◆ Work instruction:
In the entries below, find the line with "- **Using CD:**" and the line with "- Each '1' on". Return those two lines and all lines between them, exactly.

◆ Data for analysis:
-------------------------
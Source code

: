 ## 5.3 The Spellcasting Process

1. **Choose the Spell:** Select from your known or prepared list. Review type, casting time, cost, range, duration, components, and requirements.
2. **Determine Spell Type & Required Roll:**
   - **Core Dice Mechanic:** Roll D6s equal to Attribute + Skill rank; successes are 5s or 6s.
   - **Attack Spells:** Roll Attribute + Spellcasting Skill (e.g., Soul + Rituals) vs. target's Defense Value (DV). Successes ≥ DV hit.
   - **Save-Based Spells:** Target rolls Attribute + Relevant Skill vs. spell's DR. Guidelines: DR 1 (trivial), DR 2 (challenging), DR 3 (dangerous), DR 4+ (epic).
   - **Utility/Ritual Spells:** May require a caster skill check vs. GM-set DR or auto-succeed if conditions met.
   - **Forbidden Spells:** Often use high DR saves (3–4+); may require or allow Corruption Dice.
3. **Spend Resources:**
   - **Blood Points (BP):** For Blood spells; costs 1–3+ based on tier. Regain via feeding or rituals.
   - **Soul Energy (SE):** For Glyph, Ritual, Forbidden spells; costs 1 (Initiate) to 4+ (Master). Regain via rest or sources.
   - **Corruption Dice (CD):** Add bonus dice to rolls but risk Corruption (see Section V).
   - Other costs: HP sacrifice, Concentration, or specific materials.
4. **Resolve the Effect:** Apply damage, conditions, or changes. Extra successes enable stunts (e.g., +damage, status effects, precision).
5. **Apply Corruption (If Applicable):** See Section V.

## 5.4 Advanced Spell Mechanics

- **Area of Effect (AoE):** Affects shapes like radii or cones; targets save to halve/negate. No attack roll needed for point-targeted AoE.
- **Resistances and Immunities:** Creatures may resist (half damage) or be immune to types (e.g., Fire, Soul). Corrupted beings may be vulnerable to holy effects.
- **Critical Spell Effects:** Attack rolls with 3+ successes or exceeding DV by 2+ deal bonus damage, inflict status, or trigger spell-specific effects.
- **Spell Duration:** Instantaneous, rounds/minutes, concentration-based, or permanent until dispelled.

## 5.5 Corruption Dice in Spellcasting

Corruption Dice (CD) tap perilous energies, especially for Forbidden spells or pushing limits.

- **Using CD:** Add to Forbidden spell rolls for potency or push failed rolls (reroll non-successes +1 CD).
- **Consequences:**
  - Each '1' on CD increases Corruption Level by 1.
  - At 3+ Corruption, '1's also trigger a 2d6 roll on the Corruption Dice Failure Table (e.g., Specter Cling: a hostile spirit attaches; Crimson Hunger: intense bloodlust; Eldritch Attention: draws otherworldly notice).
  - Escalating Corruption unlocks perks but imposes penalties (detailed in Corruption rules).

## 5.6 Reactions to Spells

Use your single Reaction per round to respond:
-------------------------
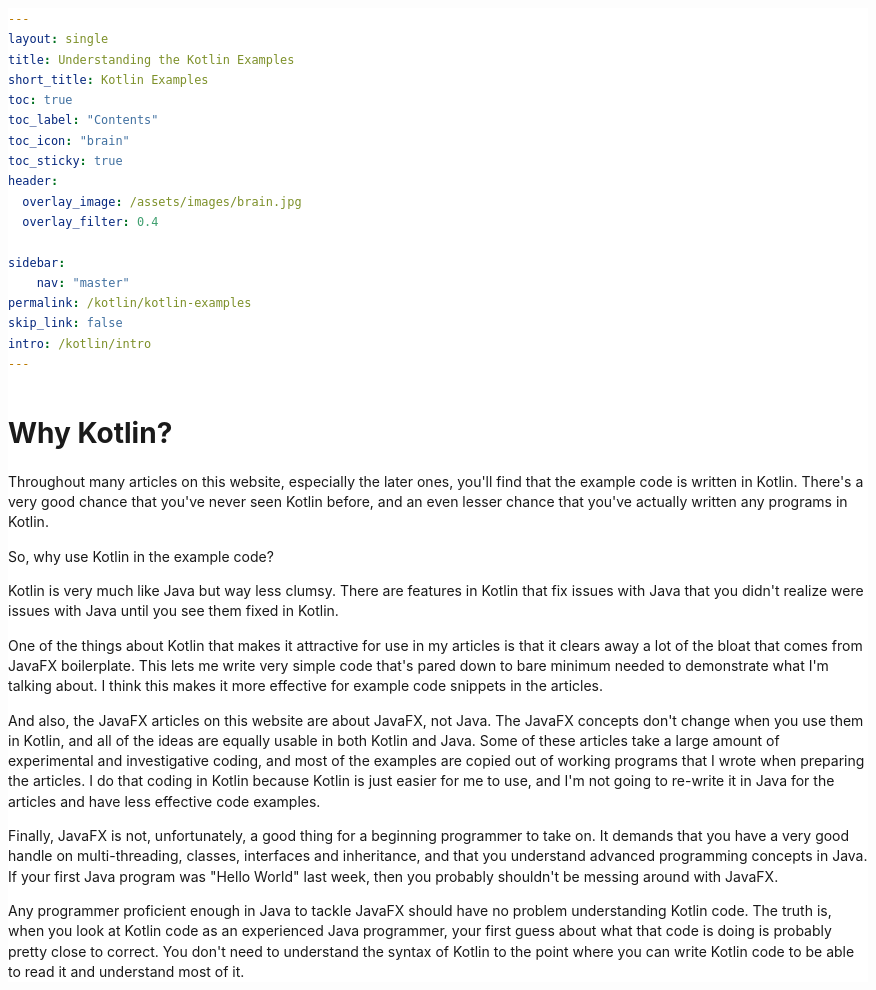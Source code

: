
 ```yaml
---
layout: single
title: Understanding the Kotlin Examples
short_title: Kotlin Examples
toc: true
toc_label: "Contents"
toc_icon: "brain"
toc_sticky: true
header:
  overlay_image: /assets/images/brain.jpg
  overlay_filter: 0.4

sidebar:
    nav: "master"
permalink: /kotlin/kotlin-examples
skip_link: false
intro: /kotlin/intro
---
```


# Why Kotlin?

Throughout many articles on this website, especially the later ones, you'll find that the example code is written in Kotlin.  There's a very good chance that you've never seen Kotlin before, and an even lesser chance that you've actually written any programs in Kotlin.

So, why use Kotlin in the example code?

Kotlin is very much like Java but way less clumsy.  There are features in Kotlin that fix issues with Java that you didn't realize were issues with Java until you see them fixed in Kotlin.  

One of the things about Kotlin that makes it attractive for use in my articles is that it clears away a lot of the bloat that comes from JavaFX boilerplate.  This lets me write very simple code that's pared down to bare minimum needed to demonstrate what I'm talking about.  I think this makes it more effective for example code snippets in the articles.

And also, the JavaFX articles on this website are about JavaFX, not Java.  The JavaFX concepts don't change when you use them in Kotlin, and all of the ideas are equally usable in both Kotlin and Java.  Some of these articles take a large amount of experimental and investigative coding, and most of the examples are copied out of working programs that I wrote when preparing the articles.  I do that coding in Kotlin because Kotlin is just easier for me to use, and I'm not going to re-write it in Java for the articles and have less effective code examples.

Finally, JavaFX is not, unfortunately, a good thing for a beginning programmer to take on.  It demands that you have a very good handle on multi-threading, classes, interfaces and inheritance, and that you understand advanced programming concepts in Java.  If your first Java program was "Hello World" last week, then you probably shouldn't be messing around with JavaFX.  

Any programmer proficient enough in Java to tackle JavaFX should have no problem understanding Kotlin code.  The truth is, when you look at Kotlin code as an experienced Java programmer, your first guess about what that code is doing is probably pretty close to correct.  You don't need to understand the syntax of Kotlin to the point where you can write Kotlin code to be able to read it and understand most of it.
-------------------------
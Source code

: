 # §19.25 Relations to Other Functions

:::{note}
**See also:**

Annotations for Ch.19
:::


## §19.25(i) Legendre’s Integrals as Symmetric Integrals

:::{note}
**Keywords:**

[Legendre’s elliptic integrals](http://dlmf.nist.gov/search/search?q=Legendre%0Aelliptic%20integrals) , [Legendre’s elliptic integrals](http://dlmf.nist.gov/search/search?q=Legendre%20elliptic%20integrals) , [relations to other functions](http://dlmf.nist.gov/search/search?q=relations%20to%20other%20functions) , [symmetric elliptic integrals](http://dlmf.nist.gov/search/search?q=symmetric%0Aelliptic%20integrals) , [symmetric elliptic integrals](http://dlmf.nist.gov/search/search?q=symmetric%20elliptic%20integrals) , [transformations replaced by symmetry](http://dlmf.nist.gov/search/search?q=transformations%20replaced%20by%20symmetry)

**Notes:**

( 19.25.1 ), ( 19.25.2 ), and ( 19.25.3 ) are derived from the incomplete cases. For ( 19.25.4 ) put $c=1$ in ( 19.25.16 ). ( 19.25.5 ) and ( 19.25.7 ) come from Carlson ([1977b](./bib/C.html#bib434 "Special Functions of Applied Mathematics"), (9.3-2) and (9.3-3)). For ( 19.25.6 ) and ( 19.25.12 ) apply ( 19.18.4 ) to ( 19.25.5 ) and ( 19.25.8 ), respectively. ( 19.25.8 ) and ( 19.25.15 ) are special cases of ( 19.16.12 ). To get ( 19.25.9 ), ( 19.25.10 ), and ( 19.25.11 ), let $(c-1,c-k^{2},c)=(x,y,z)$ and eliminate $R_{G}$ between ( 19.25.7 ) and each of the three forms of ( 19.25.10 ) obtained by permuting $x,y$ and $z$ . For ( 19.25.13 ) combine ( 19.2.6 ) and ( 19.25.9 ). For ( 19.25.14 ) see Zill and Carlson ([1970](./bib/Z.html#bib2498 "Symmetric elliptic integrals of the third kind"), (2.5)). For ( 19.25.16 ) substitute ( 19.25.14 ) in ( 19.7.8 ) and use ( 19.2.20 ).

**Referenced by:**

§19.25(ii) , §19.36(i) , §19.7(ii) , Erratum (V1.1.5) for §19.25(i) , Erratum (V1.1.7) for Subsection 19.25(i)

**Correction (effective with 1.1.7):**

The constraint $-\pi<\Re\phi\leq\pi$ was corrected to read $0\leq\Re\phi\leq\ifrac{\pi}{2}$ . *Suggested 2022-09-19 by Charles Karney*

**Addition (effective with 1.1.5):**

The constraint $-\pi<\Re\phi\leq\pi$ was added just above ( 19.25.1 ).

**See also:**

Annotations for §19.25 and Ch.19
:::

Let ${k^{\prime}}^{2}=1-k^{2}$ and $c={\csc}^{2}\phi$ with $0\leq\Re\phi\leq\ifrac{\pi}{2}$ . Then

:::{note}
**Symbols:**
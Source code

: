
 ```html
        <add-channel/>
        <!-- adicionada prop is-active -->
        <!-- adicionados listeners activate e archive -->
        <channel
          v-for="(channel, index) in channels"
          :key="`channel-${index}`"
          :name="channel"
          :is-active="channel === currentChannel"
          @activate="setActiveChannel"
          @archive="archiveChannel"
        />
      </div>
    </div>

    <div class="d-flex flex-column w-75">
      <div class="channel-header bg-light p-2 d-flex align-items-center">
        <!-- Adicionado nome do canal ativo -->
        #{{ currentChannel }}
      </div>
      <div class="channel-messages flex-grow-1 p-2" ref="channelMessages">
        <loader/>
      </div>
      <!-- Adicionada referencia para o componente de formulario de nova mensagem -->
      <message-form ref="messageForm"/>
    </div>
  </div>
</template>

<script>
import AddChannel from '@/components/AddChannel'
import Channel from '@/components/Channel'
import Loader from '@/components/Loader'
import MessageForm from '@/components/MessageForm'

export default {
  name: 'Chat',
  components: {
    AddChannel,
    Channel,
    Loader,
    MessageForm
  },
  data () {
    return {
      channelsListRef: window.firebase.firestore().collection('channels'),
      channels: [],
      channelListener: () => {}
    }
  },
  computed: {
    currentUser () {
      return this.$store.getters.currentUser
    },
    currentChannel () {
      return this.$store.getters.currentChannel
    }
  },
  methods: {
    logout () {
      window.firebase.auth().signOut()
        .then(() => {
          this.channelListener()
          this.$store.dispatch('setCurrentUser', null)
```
-------------------------
◆ Answer box:
- **Using CD:** Add to Forbidden spell rolls for potency or push failed rolls (reroll non-successes +1 CD).
- **Consequences:**
  - Each '1' on CD increases Corruption Level by 1.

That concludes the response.